| Excerpted records |

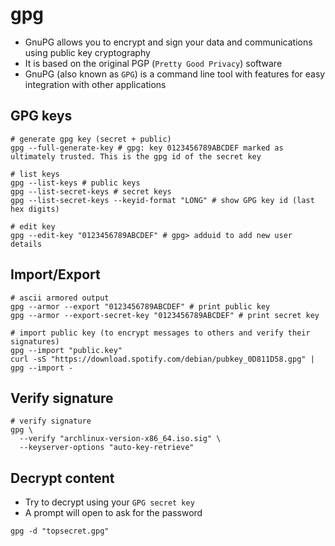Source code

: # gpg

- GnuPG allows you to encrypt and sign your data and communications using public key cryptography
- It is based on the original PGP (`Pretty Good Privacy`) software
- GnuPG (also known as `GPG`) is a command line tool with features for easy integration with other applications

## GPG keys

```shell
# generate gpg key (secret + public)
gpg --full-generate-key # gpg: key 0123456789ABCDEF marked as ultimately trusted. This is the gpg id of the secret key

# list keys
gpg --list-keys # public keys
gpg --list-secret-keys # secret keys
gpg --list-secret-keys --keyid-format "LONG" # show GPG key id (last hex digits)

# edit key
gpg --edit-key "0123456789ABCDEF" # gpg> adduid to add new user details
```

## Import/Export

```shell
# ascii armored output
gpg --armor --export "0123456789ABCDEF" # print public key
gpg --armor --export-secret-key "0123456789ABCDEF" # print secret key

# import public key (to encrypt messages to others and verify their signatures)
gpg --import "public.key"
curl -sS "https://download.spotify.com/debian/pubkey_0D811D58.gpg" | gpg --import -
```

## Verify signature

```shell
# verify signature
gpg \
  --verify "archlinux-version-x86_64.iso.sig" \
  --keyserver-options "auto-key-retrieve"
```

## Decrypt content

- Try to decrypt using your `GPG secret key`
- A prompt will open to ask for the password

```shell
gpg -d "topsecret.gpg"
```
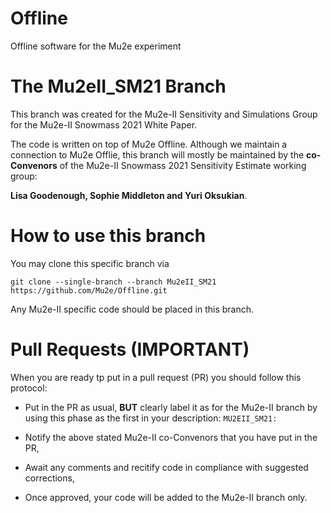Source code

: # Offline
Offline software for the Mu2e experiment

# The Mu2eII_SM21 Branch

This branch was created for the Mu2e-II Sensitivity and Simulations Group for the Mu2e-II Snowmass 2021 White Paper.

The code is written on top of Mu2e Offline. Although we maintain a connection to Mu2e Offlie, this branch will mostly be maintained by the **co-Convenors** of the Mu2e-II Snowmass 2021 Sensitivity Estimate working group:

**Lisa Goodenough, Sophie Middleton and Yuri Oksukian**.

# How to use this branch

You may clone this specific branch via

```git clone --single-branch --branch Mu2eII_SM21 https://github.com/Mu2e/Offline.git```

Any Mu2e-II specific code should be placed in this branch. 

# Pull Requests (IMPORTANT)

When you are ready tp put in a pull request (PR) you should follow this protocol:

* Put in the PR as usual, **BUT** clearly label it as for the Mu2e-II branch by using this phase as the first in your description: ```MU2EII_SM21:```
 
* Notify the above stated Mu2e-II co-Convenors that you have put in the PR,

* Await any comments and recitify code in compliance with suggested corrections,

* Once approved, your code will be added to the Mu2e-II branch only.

| Task |
Take every line from the data above that holds "Convenors" and copy it out.

| Answer below |
The code is written on top of Mu2e Offline. Although we maintain a connection to Mu2e Offlie, this branch will mostly be maintained by the **co-Convenors** of the Mu2e-II Snowmass 2021 Sensitivity Estimate working group:
* Notify the above stated Mu2e-II co-Convenors that you have put in the PR,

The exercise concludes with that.